━━━━━ Supplied records ━━━━━
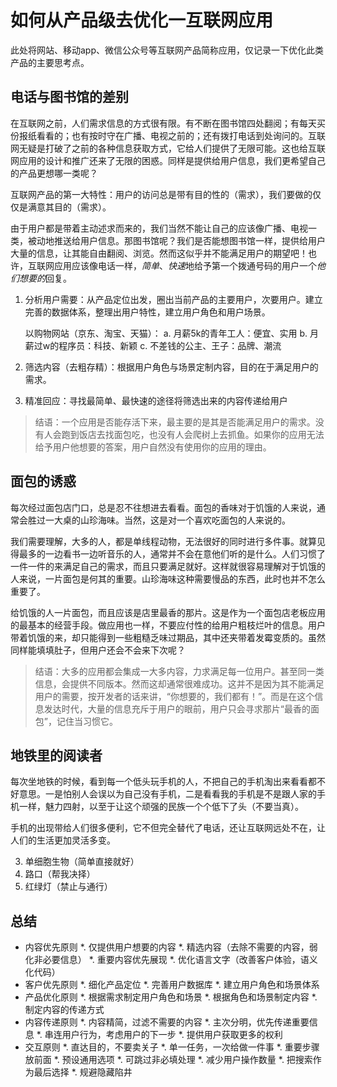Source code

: # 如何从产品级去优化一互联网应用
此处将网站、移动app、微信公众号等互联网产品简称应用，仅记录一下优化此类产品的主要思考点。

## 电话与图书馆的差别
在互联网之前，人们需求信息的方式很有限。有不断在图书馆四处翻阅；有每天买份报纸看看的；也有按时守在广播、电视之前的；还有拨打电话到处询问的。互联网无疑是打破了之前的各种信息获取方式，它给人们提供了无限可能。这也给互联网应用的设计和推广还来了无限的困惑。同样是提供给用户信息，我们更希望自己的产品更想哪一类呢？

互联网产品的第一大特性：用户的访问总是带有目的性的（需求），我们要做的仅仅是满意其目的（需求）。

由于用户都是带着主动述求而来的，我们当然不能让自己的应该像广播、电视一类，被动地推送给用户信息。那图书馆呢？我们是否能想图书馆一样，提供给用户大量的信息，让其能自由翻阅、浏览。然而这似乎并不能满足用户的期望吧！也许，互联网应用应该像电话一样，*简单*、*快速*地给予第一个拨通号码的用户一个*他们想要的*回复。

1. 分析用户需要：从产品定位出发，圈出当前产品的主要用户，次要用户。建立完善的数据体系，整理出用户特性，建立用户角色和用户场景。

    以购物网站（京东、淘宝、天猫）：
    a. 月薪5k的青年工人：便宜、实用
    b. 月薪过w的程序员：科技、新颖
    c. 不差钱的公主、王子：品牌、潮流

2. 筛选内容（去粗存精）：根据用户角色与场景定制内容，目的在于满足用户的需求。
3. 精准回应：寻找最简单、最快速的途径将筛选出来的内容传递给用户

> 结语：一个应用是否能存活下来，最主要的是其是否能满足用户的需求。没有人会跑到饭店去找面包吃，也没有人会爬树上去抓鱼。如果你的应用无法给予用户他想要的答案，用户自然没有使用你的应用的理由。

## 面包的诱惑
每次经过面包店门口，总是忍不往想进去看看。面包的香味对于饥饿的人来说，通常会胜过一大桌的山珍海味。当然，这是对一个喜欢吃面包的人来说的。

我们需要理解，大多的人，都是单线程动物，无法很好的同时进行多件事。就算见得最多的一边看书一边听音乐的人，通常并不会在意他们听的是什么。人们习惯了一件一件的来满足自己的需求，而且只要满足就好。这样就很容易理解对于饥饿的人来说，一片面包是何其的重要。山珍海味这种需要慢品的东西，此时也并不怎么重要了。

给饥饿的人一片面包，而且应该是店里最香的那片。这是作为一个面包店老板应用的最基本的经营手段。做应用也一样，不要应付性的给用户粗枝烂叶的信息。用户带着饥饿的来，却只能得到一些粗糙乏味过期品，其中还夹带着发霉变质的。虽然同样能填填肚子，但用户还会不会来下次呢？

> 结语：大多的应用都会集成一大多内容，力求满足每一位用户。甚至同一类信息，会提供不同版本。然而这却通常很难成功。这并不是因为其不能满足用户的需要，按开发者的话来讲，“你想要的，我们都有！”。而是在这个信息发达时代，大量的信息充斥于用户的眼前，用户只会寻求那片“最香的面包”，记住当习惯它。

## 地铁里的阅读者
每次坐地铁的时候，看到每一个低头玩手机的人，不把自己的手机淘出来看看都不好意思。一是怕别人会误以为自己没有手机，二是看看我的手机是不是跟人家的手机一样，魅力四射，以至于让这个顽强的民族一个个低下了头（不要当真）。

手机的出现带给人们很多便利，它不但完全替代了电话，还让互联网远处不在，让人们的生活更加灵活多变。

3. 单细胞生物（简单直接就好）
5. 路口（帮我决择）
6. 红绿灯（禁止与通行）

## 总结
* 内容优先原则
    *. 仅提供用户想要的内容
    *. 精选内容（去除不需要的内容，弱化非必要信息）
    *. 重要内容优先展现
    *. 优化语言文字（改善客户体验，语义化代码）
* 客户优先原则
    *. 细化产品定位
    *. 完善用户数据库
    *. 建立用户角色和场景体系
* 产品优化原则
    *. 根据需求制定用户角色和场景
    *. 根据角色和场景制定内容
    *. 制定内容的传递方式
* 内容传递原则
    *. 内容精简，过滤不需要的内容
    *. 主次分明，优先传递重要信息
    *. 串连用户行为，考虑用户的下一步
    *. 提供用户获取更多的权利
* 交互原则
    *. 直达目的，不要卖关子
    *. 单一任务，一次给做一件事
    *. 重要步骤放前面
    *. 预设通用选项
    *. 可跳过非必填处理
    *. 减少用户操作数量
    *. 把搜索作为最后选择
    *. 规避隐藏陷井
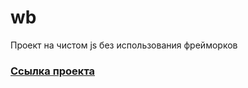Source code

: # wb
Проект на чистом js без использования фрейморков
### [Ссылка проекта](https://sergynya174.github.io/wb/)
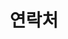 ---
title: "연락처"
type: widget_page

image:
    caption: '전북대학교 공과대학 위치'
    focal_point: Smart
    preview_only: false
---
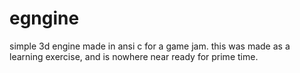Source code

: # egngine
simple 3d engine made in ansi c for a game jam. 
this was made as a learning exercise, and is nowhere near ready for prime time.
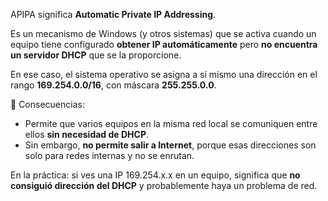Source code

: APIPA significa **Automatic Private IP Addressing**.

Es un mecanismo de Windows (y otros sistemas) que se activa cuando un equipo tiene configurado **obtener IP automáticamente** pero **no encuentra un servidor DHCP** que se la proporcione.

En ese caso, el sistema operativo se asigna a sí mismo una dirección en el rango **169.254.0.0/16**, con máscara **255.255.0.0**.

🔎 Consecuencias:

* Permite que varios equipos en la misma red local se comuniquen entre ellos **sin necesidad de DHCP**.
* Sin embargo, **no permite salir a Internet**, porque esas direcciones son solo para redes internas y no se enrutan.

En la práctica: si ves una IP 169.254.x.x en un equipo, significa que **no consiguió dirección del DHCP** y probablemente haya un problema de red.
━━━━━
Will you restate every entry word for word and omit the images?

Source code

: # 如何从产品级去优化一互联网应用
此处将网站、移动app、微信公众号等互联网产品简称应用，仅记录一下优化此类产品的主要思考点。

## 电话与图书馆的差别
在互联网之前，人们需求信息的方式很有限。有不断在图书馆四处翻阅；有每天买份报纸看看的；也有按时守在广播、电视之前的；还有拨打电话到处询问的。互联网无疑是打破了之前的各种信息获取方式，它给人们提供了无限可能。这也给互联网应用的设计和推广还来了无限的困惑。同样是提供给用户信息，我们更希望自己的产品更想哪一类呢？

互联网产品的第一大特性：用户的访问总是带有目的性的（需求），我们要做的仅仅是满意其目的（需求）。

由于用户都是带着主动述求而来的，我们当然不能让自己的应该像广播、电视一类，被动地推送给用户信息。那图书馆呢？我们是否能想图书馆一样，提供给用户大量的信息，让其能自由翻阅、浏览。然而这似乎并不能满足用户的期望吧！也许，互联网应用应该像电话一样，*简单*、*快速*地给予第一个拨通号码的用户一个*他们想要的*回复。

1. 分析用户需要：从产品定位出发，圈出当前产品的主要用户，次要用户。建立完善的数据体系，整理出用户特性，建立用户角色和用户场景。

    以购物网站（京东、淘宝、天猫）：
    a. 月薪5k的青年工人：便宜、实用
    b. 月薪过w的程序员：科技、新颖
    c. 不差钱的公主、王子：品牌、潮流

2. 筛选内容（去粗存精）：根据用户角色与场景定制内容，目的在于满足用户的需求。
3. 精准回应：寻找最简单、最快速的途径将筛选出来的内容传递给用户

> 结语：一个应用是否能存活下来，最主要的是其是否能满足用户的需求。没有人会跑到饭店去找面包吃，也没有人会爬树上去抓鱼。如果你的应用无法给予用户他想要的答案，用户自然没有使用你的应用的理由。

## 面包的诱惑
每次经过面包店门口，总是忍不往想进去看看。面包的香味对于饥饿的人来说，通常会胜过一大桌的山珍海味。当然，这是对一个喜欢吃面包的人来说的。

我们需要理解，大多的人，都是单线程动物，无法很好的同时进行多件事。就算见得最多的一边看书一边听音乐的人，通常并不会在意他们听的是什么。人们习惯了一件一件的来满足自己的需求，而且只要满足就好。这样就很容易理解对于饥饿的人来说，一片面包是何其的重要。山珍海味这种需要慢品的东西，此时也并不怎么重要了。

给饥饿的人一片面包，而且应该是店里最香的那片。这是作为一个面包店老板应用的最基本的经营手段。做应用也一样，不要应付性的给用户粗枝烂叶的信息。用户带着饥饿的来，却只能得到一些粗糙乏味过期品，其中还夹带着发霉变质的。虽然同样能填填肚子，但用户还会不会来下次呢？

> 结语：大多的应用都会集成一大多内容，力求满足每一位用户。甚至同一类信息，会提供不同版本。然而这却通常很难成功。这并不是因为其不能满足用户的需要，按开发者的话来讲，“你想要的，我们都有！”。而是在这个信息发达时代，大量的信息充斥于用户的眼前，用户只会寻求那片“最香的面包”，记住当习惯它。

## 地铁里的阅读者
每次坐地铁的时候，看到每一个低头玩手机的人，不把自己的手机淘出来看看都不好意思。一是怕别人会误以为自己没有手机，二是看看我的手机是不是跟人家的手机一样，魅力四射，以至于让这个顽强的民族一个个低下了头（不要当真）。

手机的出现带给人们很多便利，它不但完全替代了电话，还让互联网远处不在，让人们的生活更加灵活多变。

3. 单细胞生物（简单直接就好）
5. 路口（帮我决择）
6. 红绿灯（禁止与通行）

## 总结
* 内容优先原则
    *. 仅提供用户想要的内容
    *. 精选内容（去除不需要的内容，弱化非必要信息）
    *. 重要内容优先展现
    *. 优化语言文字（改善客户体验，语义化代码）
* 客户优先原则
    *. 细化产品定位
    *. 完善用户数据库
    *. 建立用户角色和场景体系
* 产品优化原则
    *. 根据需求制定用户角色和场景
    *. 根据角色和场景制定内容
    *. 制定内容的传递方式
* 内容传递原则
    *. 内容精简，过滤不需要的内容
    *. 主次分明，优先传递重要信息
    *. 串连用户行为，考虑用户的下一步
    *. 提供用户获取更多的权利
* 交互原则
    *. 直达目的，不要卖关子
    *. 单一任务，一次给做一件事
    *. 重要步骤放前面
    *. 预设通用选项
    *. 可跳过非必填处理
    *. 减少用户操作数量
    *. 把搜索作为最后选择
    *. 规避隐藏陷井
Source code

: # wb
Проект на чистом js без использования фрейморков
### [Ссылка проекта](https://sergynya174.github.io/wb/)
 ---
title: "연락처"
type: widget_page

image:
    caption: '전북대학교 공과대학 위치'
    focal_point: Smart
    preview_only: false
---
Source code

: # egngine
simple 3d engine made in ansi c for a game jam. 
this was made as a learning exercise, and is nowhere near ready for prime time.
Source code

: APIPA significa **Automatic Private IP Addressing**.

Es un mecanismo de Windows (y otros sistemas) que se activa cuando un equipo tiene configurado **obtener IP automáticamente** pero **no encuentra un servidor DHCP** que se la proporcione.

En ese caso, el sistema operativo se asigna a sí mismo una dirección en el rango **169.254.0.0/16**, con máscara **255.255.0.0**.

🔎 Consecuencias:

* Permite que varios equipos en la misma red local se comuniquen entre ellos **sin necesidad de DHCP**.
* Sin embargo, **no permite salir a Internet**, porque esas direcciones son solo para redes internas y no se enrutan.

En la práctica: si ves una IP 169.254.x.x en un equipo, significa que **no consiguió dirección del DHCP** y probablemente haya un problema de red.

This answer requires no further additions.